Богиня улыбнулась, и в ее грустящих глазах появилось насмешливое выражение.
— А если я отвечу, что кончила филологический факультет Ленинградского университета, — сказала она, — вас удовлетворит мой ответ?
— И там вас научили превращать двор-колодец в миф? — продолжал задавать вопросы Коля.
Он чувствовал, что она сейчас исчезнет: пятаки и гривенники уже больше не летели из раскрытых окон на залитый цементом двор. И выплыли две старухи, осенили себя крестом и уставились на странную женщину, которая только что рыдала и молилась, обращаясь на не знакомом им языке к своему иностранному богу, а теперь стояла и кокетничала с парнем из квартиры № 16, с известным безбожником и комсомольцем, забыв и про своего иностранца-бога, и про свою убогую профессию, и про сзое жалкое ситцевое платье. А платье-то все прохудилось и местами бесстыдно давало просвечиваться загорелому и обветренному, но красивому, как у статуи, телу.
Старухам понравился сам миф, но продолжение мифа, прозаически осовремененное и оскверненное Колей, вызвало старушечье недовольство.

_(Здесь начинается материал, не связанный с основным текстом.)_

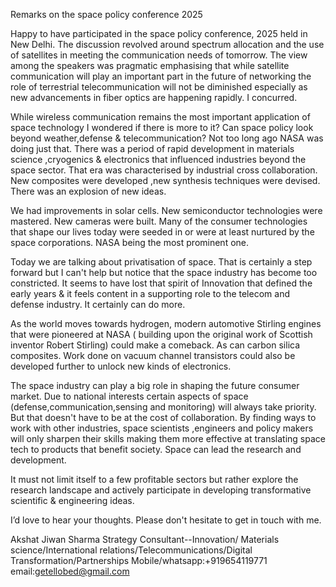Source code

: Remarks on the space policy conference 2025

Happy to have participated in the space policy conference, 2025 held in New Delhi. The discussion revolved around spectrum allocation and the use of satellites in meeting the communication needs of tomorrow. The view among the speakers was pragmatic emphasising that while satellite communication will play an important part in the future of networking the role of terrestrial telecommunication will not be diminished especially as new advancements in fiber optics are happening rapidly. I concurred.

While wireless communication remains the most important application of space technology I wondered if there is more to it? Can space policy look beyond weather,defense & telecommunication?
Not too long ago NASA was doing just that. There was a period of rapid development in materials science ,cryogenics & electronics that influenced industries beyond the space sector. That era was characterised by industrial cross collaboration. New composites were developed ,new synthesis techniques were devised. There was an explosion of new ideas.

We had improvements in solar cells. New semiconductor technologies were mastered. New cameras were built. Many of the consumer technologies that shape our lives today were seeded in or were at least nurtured by the space corporations. NASA being the most prominent one.

Today we are talking about privatisation of space. That is certainly a step forward but I can't help but notice that the space industry has become too constricted. It seems to have lost that spirit of Innovation that defined the early years & it feels content in a supporting role to the telecom and defense industry.  It certainly can do more.

As the world moves towards hydrogen, modern automotive Stirling engines that were pioneered at NASA ( building upon the original work of Scottish inventor Robert Stirling) could make a comeback. As can carbon silica composites. Work  done on vacuum channel transistors could also be developed further to unlock new kinds of electronics.

The space industry can play a big role in shaping the future consumer market. Due to national interests certain aspects of space (defense,communication,sensing and monitoring) will always take priority. But that doesn't have to be at the cost of collaboration. By finding ways to work with other industries, space scientists ,engineers and policy makers will only sharpen their skills making them more effective at translating space tech to products that benefit society. Space can lead the research and development.

It must not limit itself to a few profitable sectors but rather explore the research landscape and actively participate in developing transformative scientific & engineering ideas.

I’d love to hear your thoughts. Please don't hesitate to get in touch with me. 

Akshat Jiwan Sharma
Strategy Consultant--Innovation/ Materials science/International relations/Telecommunications/Digital Transformation/Partnerships Mobile/whatsapp:+919654119771 email:getellobed@gmail.com

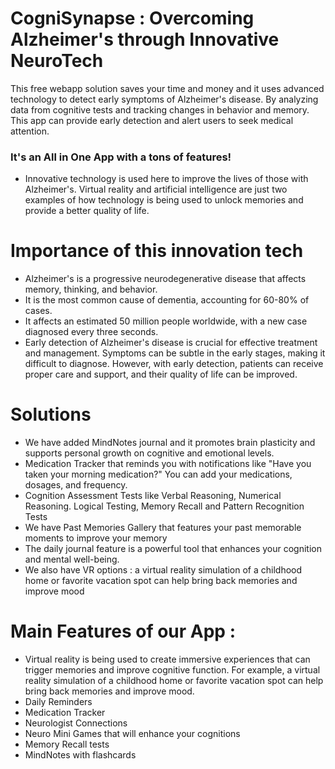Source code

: # CogniSynapse : Overcoming Alzheimer's through Innovative NeuroTech
This free webapp solution saves your time and money and it uses advanced technology to detect early symptoms of Alzheimer's disease. By analyzing data from cognitive tests and tracking changes in behavior and memory. This app can provide early detection and alert users to seek medical attention.

### It's an All in One App with a tons of features!

- Innovative technology is used here to improve the lives of those with Alzheimer's. Virtual reality and artificial intelligence are just two examples of how technology is being used to unlock memories and provide a better quality of life.

# Importance of this innovation tech 
- Alzheimer's is a progressive neurodegenerative disease that affects memory, thinking, and behavior.
- It is the most common cause of dementia, accounting for 60-80% of cases. 
- It affects an estimated 50 million people worldwide, with a new case diagnosed every three seconds. 
- Early detection of Alzheimer's disease is crucial for effective treatment and management. Symptoms can be subtle in the early stages, making it difficult to diagnose. However, with early detection, patients can receive proper care and support, and their quality of life can be improved.

# Solutions
- We have added MindNotes journal and it promotes brain plasticity and supports personal growth on cognitive and emotional levels.
- Medication Tracker that reminds you with notifications like "Have you taken your morning medication?" You can add your medications, dosages, and frequency.
- Cognition Assessment Tests like Verbal Reasoning, Numerical Reasoning. Logical Testing, Memory Recall and Pattern Recognition Tests
- We have Past Memories Gallery that features your past memorable moments to improve your memory
- The daily journal feature is a powerful tool that enhances your cognition and mental well-being.
- We also have VR options :  a virtual reality simulation of a childhood home or favorite vacation spot can help bring back memories and improve mood

# Main Features of our App :
- Virtual reality is being used to create immersive experiences that can trigger memories and improve cognitive function. For example, a virtual reality simulation of a childhood home or favorite vacation spot can help bring back memories and improve mood.
- Daily Reminders
- Medication Tracker
- Neurologist Connections
- Neuro Mini Games that will enhance your cognitions
- Memory Recall tests
- MindNotes with flashcards
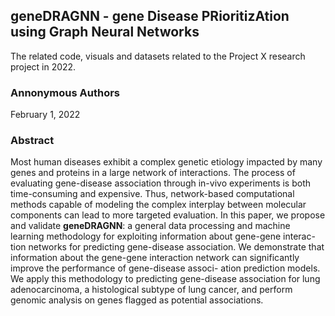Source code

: ## geneDRAGNN - gene Disease PRioritizAtion using Graph Neural Networks
The related code, visuals and datasets related to the Project X research project in 2022.

### Annonymous Authors
February 1, 2022

### Abstract
Most human diseases exhibit a complex genetic etiology impacted by many genes and proteins in a large network of interactions. The process of evaluating gene-disease association through in-vivo experiments is both time-consuming and expensive. Thus, network-based computational methods capable of modeling the complex interplay between molecular components can lead to more targeted evaluation. In this paper, we propose and validate **geneDRAGNN**: a general data processing and machine learning methodology for exploiting information about gene-gene interac- tion networks for predicting gene-disease association. We demonstrate that information about the gene-gene interaction network can significantly improve the performance of gene-disease associ- ation prediction models. We apply this methodology to predicting gene-disease association for lung adenocarcinoma, a histological subtype of lung cancer, and perform genomic analysis on genes flagged as potential associations.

Одна из старух (а были они такие же одинаковые, как упоминавшиеся выше писатели-близнецы), разомкнув щель своего морщинистого рта, сказала Коле:
— Нечестивец! Хотя бы чужую святость пощадил. Видишь, она безумная. А ты пристаешь.
Но в оробевшем Коле вдруг проснулся комсомольский дух тех лет и ненависть к богомолкам и к религиозномещанскому ханжеству.
— Здесь не церковь, — сказал он старухам, — и не небо, а грешная земля. Ну-ка сгиньте, старые сплетницы. Не то приду к вам на квартиру и проведу антирелигиозную беседу!